Dataset excerpts
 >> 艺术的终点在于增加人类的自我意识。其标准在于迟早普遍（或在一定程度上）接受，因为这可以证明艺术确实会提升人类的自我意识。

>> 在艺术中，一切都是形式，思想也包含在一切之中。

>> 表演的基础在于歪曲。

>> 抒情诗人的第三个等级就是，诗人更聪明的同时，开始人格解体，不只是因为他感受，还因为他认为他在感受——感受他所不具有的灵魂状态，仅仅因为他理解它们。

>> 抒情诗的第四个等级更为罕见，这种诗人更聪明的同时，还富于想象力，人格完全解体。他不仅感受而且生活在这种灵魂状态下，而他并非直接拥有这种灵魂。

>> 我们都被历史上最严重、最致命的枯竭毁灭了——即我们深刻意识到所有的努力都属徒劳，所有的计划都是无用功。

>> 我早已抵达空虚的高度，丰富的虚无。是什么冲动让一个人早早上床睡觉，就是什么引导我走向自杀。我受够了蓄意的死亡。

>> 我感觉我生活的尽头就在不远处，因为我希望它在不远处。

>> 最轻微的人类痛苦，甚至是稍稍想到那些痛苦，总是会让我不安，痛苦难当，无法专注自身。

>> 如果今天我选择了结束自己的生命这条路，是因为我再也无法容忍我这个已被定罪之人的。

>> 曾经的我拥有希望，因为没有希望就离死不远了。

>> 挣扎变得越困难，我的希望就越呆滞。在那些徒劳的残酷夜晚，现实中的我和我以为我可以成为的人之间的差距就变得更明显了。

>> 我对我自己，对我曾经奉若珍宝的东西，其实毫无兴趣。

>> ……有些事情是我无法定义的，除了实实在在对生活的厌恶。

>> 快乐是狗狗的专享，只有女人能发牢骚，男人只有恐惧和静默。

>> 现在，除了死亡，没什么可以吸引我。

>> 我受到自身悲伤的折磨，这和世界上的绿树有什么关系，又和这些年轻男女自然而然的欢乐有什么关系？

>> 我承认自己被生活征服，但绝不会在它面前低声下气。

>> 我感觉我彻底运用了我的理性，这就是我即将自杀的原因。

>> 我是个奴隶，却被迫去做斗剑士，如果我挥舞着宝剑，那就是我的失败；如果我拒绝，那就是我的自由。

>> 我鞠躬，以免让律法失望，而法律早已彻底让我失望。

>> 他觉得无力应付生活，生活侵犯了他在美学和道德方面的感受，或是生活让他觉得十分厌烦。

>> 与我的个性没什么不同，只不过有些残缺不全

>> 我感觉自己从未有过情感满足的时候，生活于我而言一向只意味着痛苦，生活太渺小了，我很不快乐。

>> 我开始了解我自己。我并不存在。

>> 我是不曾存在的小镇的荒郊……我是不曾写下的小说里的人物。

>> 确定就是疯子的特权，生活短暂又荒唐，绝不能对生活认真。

§ **What you need to do**: In full and without alteration, retype the entries above.

§ **Completed task**:
 >> 艺术的终点在于增加人类的自我意识。其标准在于迟早普遍（或在一定程度上）接受，因为这可以证明艺术确实会提升人类的自我意识。

>> 在艺术中，一切都是形式，思想也包含在一切之中。

>> 表演的基础在于歪曲。

>> 抒情诗人的第三个等级就是，诗人更聪明的同时，开始人格解体，不只是因为他感受，还因为他认为他在感受——感受他所不具有的灵魂状态，仅仅因为他理解它们。

>> 抒情诗的第四个等级更为罕见，这种诗人更聪明的同时，还富于想象力，人格完全解体。他不仅感受而且生活在这种灵魂状态下，而他并非直接拥有这种灵魂。

>> 我们都被历史上最严重、最致命的枯竭毁灭了——即我们深刻意识到所有的努力都属徒劳，所有的计划都是无用功。

>> 我早已抵达空虚的高度，丰富的虚无。是什么冲动让一个人早早上床睡觉，就是什么引导我走向自杀。我受够了蓄意的死亡。

>> 我感觉我生活的尽头就在不远处，因为我希望它在不远处。

>> 最轻微的人类痛苦，甚至是稍稍想到那些痛苦，总是会让我不安，痛苦难当，无法专注自身。

>> 如果今天我选择了结束自己的生命这条路，是因为我再也无法容忍我这个已被定罪之人的。

>> 曾经的我拥有希望，因为没有希望就离死不远了。

>> 挣扎变得越困难，我的希望就越呆滞。在那些徒劳的残酷夜晚，现实中的我和我以为我可以成为的人之间的差距就变得更明显了。

>> 我对我自己，对我曾经奉若珍宝的东西，其实毫无兴趣。

>> ……有些事情是我无法定义的，除了实实在在对生活的厌恶。

>> 快乐是狗狗的专享，只有女人能发牢骚，男人只有恐惧和静默。

>> 现在，除了死亡，没什么可以吸引我。

>> 我受到自身悲伤的折磨，这和世界上的绿树有什么关系，又和这些年轻男女自然而然的欢乐有什么关系？

>> 我承认自己被生活征服，但绝不会在它面前低声下气。

>> 我感觉我彻底运用了我的理性，这就是我即将自杀的原因。

>> 我是个奴隶，却被迫去做斗剑士，如果我挥舞着宝剑，那就是我的失败；如果我拒绝，那就是我的自由。

>> 我鞠躬，以免让律法失望，而法律早已彻底让我失望。

>> 他觉得无力应付生活，生活侵犯了他在美学和道德方面的感受，或是生活让他觉得十分厌烦。

>> 与我的个性没什么不同，只不过有些残缺不全

>> 我感觉自己从未有过情感满足的时候，生活于我而言一向只意味着痛苦，生活太渺小了，我很不快乐。

>> 我开始了解我自己。我并不存在。

>> 我是不曾存在的小镇的荒郊……我是不曾写下的小说里的人物。

>> 确定就是疯子的特权，生活短暂又荒唐，绝不能对生活认真。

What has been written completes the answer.